_DIRECTIONS_: Wherever a picture appears in the listing below, leave it out and reproduce the rest exactly.
Start of Block
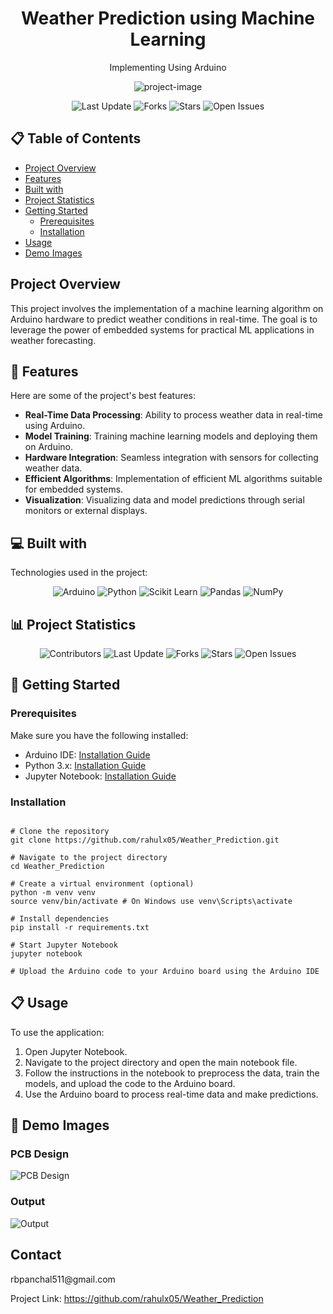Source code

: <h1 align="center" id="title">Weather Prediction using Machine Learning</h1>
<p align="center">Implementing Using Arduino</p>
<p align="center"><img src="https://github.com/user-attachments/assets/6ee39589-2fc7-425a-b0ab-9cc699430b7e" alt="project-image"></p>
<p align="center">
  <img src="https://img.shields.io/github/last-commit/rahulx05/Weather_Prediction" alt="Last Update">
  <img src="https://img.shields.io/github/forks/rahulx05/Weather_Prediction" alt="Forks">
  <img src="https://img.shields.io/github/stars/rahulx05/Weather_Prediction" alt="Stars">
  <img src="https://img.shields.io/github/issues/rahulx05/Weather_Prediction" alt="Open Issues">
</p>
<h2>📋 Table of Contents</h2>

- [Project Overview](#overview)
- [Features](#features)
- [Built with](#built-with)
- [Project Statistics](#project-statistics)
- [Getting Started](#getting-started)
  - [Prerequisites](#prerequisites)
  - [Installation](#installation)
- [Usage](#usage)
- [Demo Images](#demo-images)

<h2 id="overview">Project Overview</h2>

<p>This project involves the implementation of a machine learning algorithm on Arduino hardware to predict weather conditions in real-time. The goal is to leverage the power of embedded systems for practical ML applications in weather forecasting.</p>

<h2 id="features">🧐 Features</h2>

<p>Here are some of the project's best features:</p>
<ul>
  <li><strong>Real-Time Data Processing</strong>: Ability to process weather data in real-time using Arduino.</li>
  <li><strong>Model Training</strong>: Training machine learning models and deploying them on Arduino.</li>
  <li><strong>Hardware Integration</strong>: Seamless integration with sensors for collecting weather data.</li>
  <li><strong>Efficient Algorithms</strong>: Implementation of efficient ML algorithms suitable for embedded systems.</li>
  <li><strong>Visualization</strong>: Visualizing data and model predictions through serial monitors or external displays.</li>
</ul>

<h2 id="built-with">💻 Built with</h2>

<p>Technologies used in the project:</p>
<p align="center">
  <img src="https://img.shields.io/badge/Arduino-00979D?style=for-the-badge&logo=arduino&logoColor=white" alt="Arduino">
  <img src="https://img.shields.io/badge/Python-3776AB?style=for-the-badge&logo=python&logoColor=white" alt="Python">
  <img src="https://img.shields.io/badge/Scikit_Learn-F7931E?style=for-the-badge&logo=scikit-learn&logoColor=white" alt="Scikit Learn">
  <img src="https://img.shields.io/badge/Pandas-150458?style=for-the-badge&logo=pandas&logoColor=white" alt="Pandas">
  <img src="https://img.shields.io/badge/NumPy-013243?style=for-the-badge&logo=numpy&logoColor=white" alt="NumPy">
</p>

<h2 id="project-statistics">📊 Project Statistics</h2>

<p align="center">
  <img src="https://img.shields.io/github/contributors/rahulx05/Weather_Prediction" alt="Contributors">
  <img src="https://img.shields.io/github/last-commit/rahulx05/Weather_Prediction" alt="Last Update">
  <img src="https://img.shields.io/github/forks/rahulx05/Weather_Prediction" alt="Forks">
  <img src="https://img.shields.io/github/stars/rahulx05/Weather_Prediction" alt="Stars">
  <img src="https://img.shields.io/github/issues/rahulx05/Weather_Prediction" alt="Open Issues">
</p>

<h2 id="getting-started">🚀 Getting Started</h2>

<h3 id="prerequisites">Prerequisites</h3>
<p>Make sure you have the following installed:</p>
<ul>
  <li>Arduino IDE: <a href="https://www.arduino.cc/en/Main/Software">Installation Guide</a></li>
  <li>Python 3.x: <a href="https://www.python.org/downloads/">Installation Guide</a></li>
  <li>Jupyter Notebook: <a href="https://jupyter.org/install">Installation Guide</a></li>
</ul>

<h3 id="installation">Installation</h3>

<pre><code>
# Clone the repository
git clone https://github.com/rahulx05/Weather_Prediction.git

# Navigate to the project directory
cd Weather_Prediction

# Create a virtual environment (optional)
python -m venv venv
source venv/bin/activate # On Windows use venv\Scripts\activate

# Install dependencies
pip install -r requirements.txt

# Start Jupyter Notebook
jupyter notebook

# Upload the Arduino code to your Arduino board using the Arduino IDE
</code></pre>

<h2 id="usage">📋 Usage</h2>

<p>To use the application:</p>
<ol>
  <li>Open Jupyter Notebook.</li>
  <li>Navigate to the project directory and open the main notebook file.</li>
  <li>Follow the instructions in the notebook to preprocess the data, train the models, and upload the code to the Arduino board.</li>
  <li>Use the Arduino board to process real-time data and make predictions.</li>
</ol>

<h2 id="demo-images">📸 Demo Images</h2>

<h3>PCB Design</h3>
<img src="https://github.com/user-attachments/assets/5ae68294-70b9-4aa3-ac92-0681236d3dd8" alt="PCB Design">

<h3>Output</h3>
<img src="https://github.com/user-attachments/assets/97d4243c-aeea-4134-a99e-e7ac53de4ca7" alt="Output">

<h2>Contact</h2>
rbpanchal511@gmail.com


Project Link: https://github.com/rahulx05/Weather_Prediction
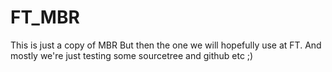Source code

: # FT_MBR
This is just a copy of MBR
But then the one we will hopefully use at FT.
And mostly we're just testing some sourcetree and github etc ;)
End of Block
_OUTPUT FOR THIS TASK_:
Source code

: <h1 align="center" id="title">Weather Prediction using Machine Learning</h1>
<p align="center">Implementing Using Arduino</p>
<p align="center"><img src="https://github.com/user-attachments/assets/6ee39589-2fc7-425a-b0ab-9cc699430b7e" alt="project-image"></p>
<p align="center">
  <img src="https://img.shields.io/github/last-commit/rahulx05/Weather_Prediction" alt="Last Update">
  <img src="https://img.shields.io/github/forks/rahulx05/Weather_Prediction" alt="Forks">
  <img src="https://img.shields.io/github/stars/rahulx05/Weather_Prediction" alt="Stars">
  <img src="https://img.shields.io/github/issues/rahulx05/Weather_Prediction" alt="Open Issues">
</p>
<h2>📋 Table of Contents</h2>

- [Project Overview](#overview)
- [Features](#features)
- [Built with](#built-with)
- [Project Statistics](#project-statistics)
- [Getting Started](#getting-started)
  - [Prerequisites](#prerequisites)
  - [Installation](#installation)
- [Usage](#usage)
- [Demo Images](#demo-images)

<h2 id="overview">Project Overview</h2>

<p>This project involves the implementation of a machine learning algorithm on Arduino hardware to predict weather conditions in real-time. The goal is to leverage the power of embedded systems for practical ML applications in weather forecasting.</p>

<h2 id="features">🧐 Features</h2>

<p>Here are some of the project's best features:</p>
<ul>
  <li><strong>Real-Time Data Processing</strong>: Ability to process weather data in real-time using Arduino.</li>
  <li><strong>Model Training</strong>: Training machine learning models and deploying them on Arduino.</li>
  <li><strong>Hardware Integration</strong>: Seamless integration with sensors for collecting weather data.</li>
  <li><strong>Efficient Algorithms</strong>: Implementation of efficient ML algorithms suitable for embedded systems.</li>
  <li><strong>Visualization</strong>: Visualizing data and model predictions through serial monitors or external displays.</li>
</ul>

<h2 id="built-with">💻 Built with</h2>

<p>Technologies used in the project:</p>
<p align="center">
  <img src="https://img.shields.io/badge/Arduino-00979D?style=for-the-badge&logo=arduino&logoColor=white" alt="Arduino">
  <img src="https://img.shields.io/badge/Python-3776AB?style=for-the-badge&logo=python&logoColor=white" alt="Python">
  <img src="https://img.shields.io/badge/Scikit_Learn-F7931E?style=for-the-badge&logo=scikit-learn&logoColor=white" alt="Scikit Learn">
  <img src="https://img.shields.io/badge/Pandas-150458?style=for-the-badge&logo=pandas&logoColor=white" alt="Pandas">
  <img src="https://img.shields.io/badge/NumPy-013243?style=for-the-badge&logo=numpy&logoColor=white" alt="NumPy">
</p>

<h2 id="project-statistics">📊 Project Statistics</h2>

<p align="center">
  <img src="https://img.shields.io/github/contributors/rahulx05/Weather_Prediction" alt="Contributors">
  <img src="https://img.shields.io/github/last-commit/rahulx05/Weather_Prediction" alt="Last Update">
  <img src="https://img.shields.io/github/forks/rahulx05/Weather_Prediction" alt="Forks">
  <img src="https://img.shields.io/github/stars/rahulx05/Weather_Prediction" alt="Stars">
  <img src="https://img.shields.io/github/issues/rahulx05/Weather_Prediction" alt="Open Issues">
</p>

<h2 id="getting-started">🚀 Getting Started</h2>

<h3 id="prerequisites">Prerequisites</h3>
<p>Make sure you have the following installed:</p>
<ul>
  <li>Arduino IDE: <a href="https://www.arduino.cc/en/Main/Software">Installation Guide</a></li>
  <li>Python 3.x: <a href="https://www.python.org/downloads/">Installation Guide</a></li>
  <li>Jupyter Notebook: <a href="https://jupyter.org/install">Installation Guide</a></li>
</ul>

<h3 id="installation">Installation</h3>

<pre><code>
# Clone the repository
git clone https://github.com/rahulx05/Weather_Prediction.git

# Navigate to the project directory
cd Weather_Prediction

# Create a virtual environment (optional)
python -m venv venv
source venv/bin/activate # On Windows use venv\Scripts\activate

# Install dependencies
pip install -r requirements.txt

# Start Jupyter Notebook
jupyter notebook

# Upload the Arduino code to your Arduino board using the Arduino IDE
</code></pre>

<h2 id="usage">📋 Usage</h2>

<p>To use the application:</p>
<ol>
  <li>Open Jupyter Notebook.</li>
  <li>Navigate to the project directory and open the main notebook file.</li>
  <li>Follow the instructions in the notebook to preprocess the data, train the models, and upload the code to the Arduino board.</li>
  <li>Use the Arduino board to process real-time data and make predictions.</li>
</ol>

<h2 id="demo-images">📸 Demo Images</h2>

<h3>PCB Design</h3>
<img src="https://github.com/user-attachments/assets/5ae68294-70b9-4aa3-ac92-0681236d3dd8" alt="PCB Design">

<h3>Output</h3>
<img src="https://github.com/user-attachments/assets/97d4243c-aeea-4134-a99e-e7ac53de4ca7" alt="Output">

<h2>Contact</h2>
rbpanchal511@gmail.com


Project Link: https://github.com/rahulx05/Weather_Prediction
Source code

: # FT_MBR
This is just a copy of MBR
But then the one we will hopefully use at FT.
And mostly we're just testing some sourcetree and github etc ;)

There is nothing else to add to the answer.